The bank will take a hawkish stance when they want to prevent excessive inflation. This is often done by increasing interest rates. Increasing interest rates generally puts upward pressure on the value of that country’s currency, as investors can now get a greater return.
The bank will take a dovish stance when the economy is not growing and the government is seeking to guard against deflation. You guessed it; this could lead to decreasing interest rates which would put downward pressure on the value of the currency. Just keep in mind that this value is still relative to other countries, so a dovish stance is not always bad news for the value of the currency.

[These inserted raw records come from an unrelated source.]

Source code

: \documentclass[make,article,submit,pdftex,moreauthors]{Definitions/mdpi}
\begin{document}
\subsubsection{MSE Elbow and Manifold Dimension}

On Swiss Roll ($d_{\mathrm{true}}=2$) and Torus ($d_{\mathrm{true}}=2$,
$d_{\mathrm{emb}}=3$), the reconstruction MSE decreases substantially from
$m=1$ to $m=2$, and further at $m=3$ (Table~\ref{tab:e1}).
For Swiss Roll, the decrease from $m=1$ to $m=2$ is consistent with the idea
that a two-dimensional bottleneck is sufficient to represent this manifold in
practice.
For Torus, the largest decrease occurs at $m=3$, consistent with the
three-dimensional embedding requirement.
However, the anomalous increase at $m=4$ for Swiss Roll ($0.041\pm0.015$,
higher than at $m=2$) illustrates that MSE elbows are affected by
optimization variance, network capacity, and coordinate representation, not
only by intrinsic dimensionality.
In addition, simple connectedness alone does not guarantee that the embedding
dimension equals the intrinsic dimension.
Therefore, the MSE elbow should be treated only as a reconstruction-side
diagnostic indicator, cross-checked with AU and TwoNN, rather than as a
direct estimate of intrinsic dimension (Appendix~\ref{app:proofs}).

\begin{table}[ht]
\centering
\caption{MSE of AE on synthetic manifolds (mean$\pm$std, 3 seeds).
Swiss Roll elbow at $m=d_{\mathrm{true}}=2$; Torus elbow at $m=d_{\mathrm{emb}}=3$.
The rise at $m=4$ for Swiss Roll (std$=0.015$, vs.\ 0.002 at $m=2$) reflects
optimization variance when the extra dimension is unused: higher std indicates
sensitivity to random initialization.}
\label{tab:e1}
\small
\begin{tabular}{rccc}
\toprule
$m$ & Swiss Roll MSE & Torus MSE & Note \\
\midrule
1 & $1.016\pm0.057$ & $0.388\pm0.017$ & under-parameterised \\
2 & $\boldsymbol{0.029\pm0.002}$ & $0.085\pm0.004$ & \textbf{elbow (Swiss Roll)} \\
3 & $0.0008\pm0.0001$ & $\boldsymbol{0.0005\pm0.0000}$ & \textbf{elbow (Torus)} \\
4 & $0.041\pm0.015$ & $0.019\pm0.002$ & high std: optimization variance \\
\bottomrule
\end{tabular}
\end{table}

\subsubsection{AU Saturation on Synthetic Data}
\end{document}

An easy way to remember: hawks fly higher than doves. So when markets talk about things being hawkish, it generally means things are going up. You normally see doves on the ground, so if there is talk of things being ‘dovish’, things may be going down.
In an interest-only home loan, your repayments only cover the interest on the amount you have borrowed during the interest-only period (in contrast with a Principal & Interest loan, where your repayments cover both the interest you owe to the bank, as well as paying off your mortgage).
Interest only home loans have lower repayments in the short term and may provide greater tax deductions on an investment property, however, they are ultimately more expensive in the long run.
This blog is provided for information only and does not take into consideration your objectives, financial situation or needs. You should consider whether the information and suggestions contained in any blog entry are appropriate for you, having regard to your own objectives, financial situation and needs. While we take reasonable care in providing the blog, we give no warranties or representations that it is complete or accurate, or is appropriate for you. We are not liable for any loss caused, whether due to negligence or otherwise, arising from use of, or reliance on, the information and/or suggestions contained in this blog.
All rates are quoted from the Travel Money Oz website, and are valid as of 20 December 2018.